Now for those folks who are interested in the whole Web of Trust and/or
statistics around the keys, there are certainly these options:
What other ways have folks found to use their OpenPGP/PGP/GnuPG key?
Feedback and suggestions are very welcome.
keystory, posted 28 Jan 2004 at 05:36 UTC by ftobin »
I haven't worked on it for a while, and the sample webpage is down at the moment, but keystory produces stats of how many times a person signed their message with key in a forum (e.g., mailing list). Since I consider the web of trust to be a fairly lost cause, I wrote keystory to give you an idea of how which key is associated with an email address just based upon past behaviour.
It is part of project at Italian University.
Most of their config files at /etc/* are signed. And application check the signature before it runs. The only secret key is resides on floppy disk and is kept away from system by sysadmin.
And let's not forget the gpg/pgp key search engine for finding that key to put into Wotsap and for those pretty graphs of the Web-of-Trust™.
Also, something I do regularly, is create signature files for the releases I make for pilot-link.
gpg -ba pilot-link-0.12.0.tar.gz
This produces 'pilot-link-0.12.0.tar.gz.asc', which can be verified by a user who downloads it with:
gpg --verify pilot-link-0.11.8.tar.gz.asc pilot-link-0.11.8.tar.gz
This can be done with any file or file attachment (perhaps a way to verify attachments prior to "double-clicking" them for those Windows users, given the recent worm exploits?).
There's a lot of other things you can do with gpg also, including using gpg to sign and verify mails, verify files, and confirm the message or file in-transit is unmodified from sender to recipient. Many people think that "encryption" is used to "hide" things, but its real use is in being able to "validate" things, including mail and files.
: Good suggestion on a signature file for a release. Thanks.
There's a lot of other things you can do with gpg also, including using gpg to sign and verify mails, verify files, and confirm the message or file in-transit is unmodified from sender to recipient.
Yes, that's all what I think of as the "standard" stuff that you can do with gpg/pgp. That's the stuff people generally talk about and the reason why people typically get keys. That is all certainly important, but I'm looking for "non-standard" stuff for people who want to do more with their PGP key.

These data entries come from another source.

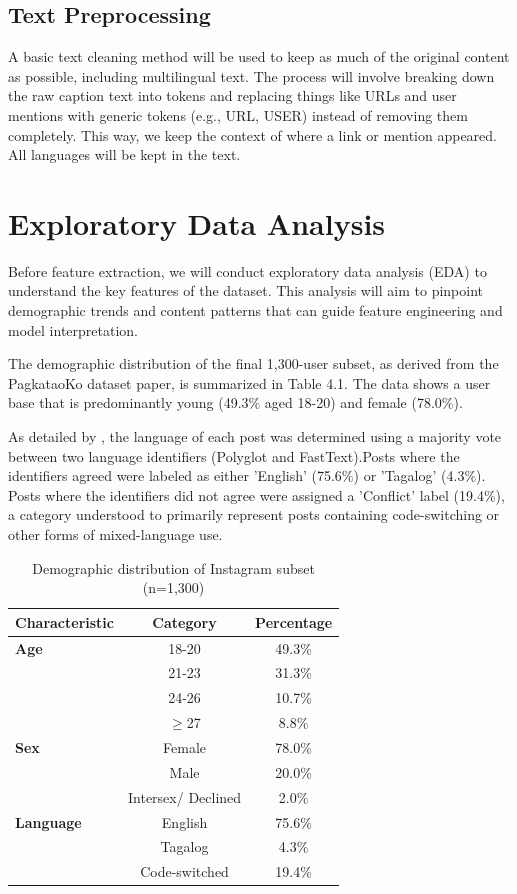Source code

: \subsection{Text Preprocessing}
A basic text cleaning method will be used to keep as much of the original content as possible, including multilingual text. The process will involve breaking down the raw caption text into tokens and replacing things like URLs and user mentions with generic tokens (e.g., URL, USER) instead of removing them completely. This way, we keep the context of where a link or mention appeared. All languages will be kept in the text.


\section{Exploratory Data Analysis}
\label{subsec:eda}

Before feature extraction, we will conduct exploratory data analysis (EDA) to understand the key features of the dataset. This analysis will aim to pinpoint demographic trends and content patterns that can guide feature engineering and model interpretation.

The demographic distribution of the final 1,300-user subset, as derived from the PagkataoKo dataset paper, is summarized in Table 4.1. The data shows a user base that is predominantly young (49.3\% aged 18-20) and female (78.0\%).

As detailed by \citet{tighe_acorda_2022}, the language of each post was determined using a majority vote between two language identifiers (Polyglot and FastText).Posts where the identifiers agreed were labeled as either 'English' (75.6\%) or 'Tagalog' (4.3\%). Posts where the identifiers did not agree were assigned a 'Conflict' label (19.4\%), a category understood to primarily represent posts containing code-switching or other forms of mixed-language use.

\begin{table}[h]
	\centering
	\caption{Demographic distribution of Instagram subset (n=1,300)}
	\label{tab:demo}
	\begin{tabular}{lcc}
		\hline
		\textbf{Characteristic} & \textbf{Category} & \textbf{Percentage} \\ \hline
		\textbf{Age} & 18-20 & 49.3\% \\
		& 21-23 & 31.3\% \\
		& 24-26 & 10.7\% \\
		& $\geq$27 & 8.8\% \\ \hline
		\textbf{Sex} & Female & 78.0\% \\
		& Male & 20.0\% \\
		& Intersex/ Declined & 2.0\% \\ \hline
		\textbf{Language} & English & 75.6\% \\
		& Tagalog & 4.3\% \\
		& Code-switched & 19.4\% \\ \hline
	\end{tabular}
\end{table}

Many people think that "encryption" is used to "hide" things, but its real use is in being able to "validate" things, including mail and files.
Yep, I definitely agree. More useful uses are definitely things like ensuring the integrity of the transmission/file (nothing has been modified) and also non-repudiation (you did send/make that, even if you say you didn't - or at least, someone with your private key did!).
ftobin, Malx - thank you both for the suggestions as well.
Received this via e-mail:
I saw your article on Advogato about other uses of GPG. The debian package maintenance system automatically by default signs packages with your key,
asking you for your passphrase as it puts the upload together. The
debsig-verify tool can be used to check these signatures.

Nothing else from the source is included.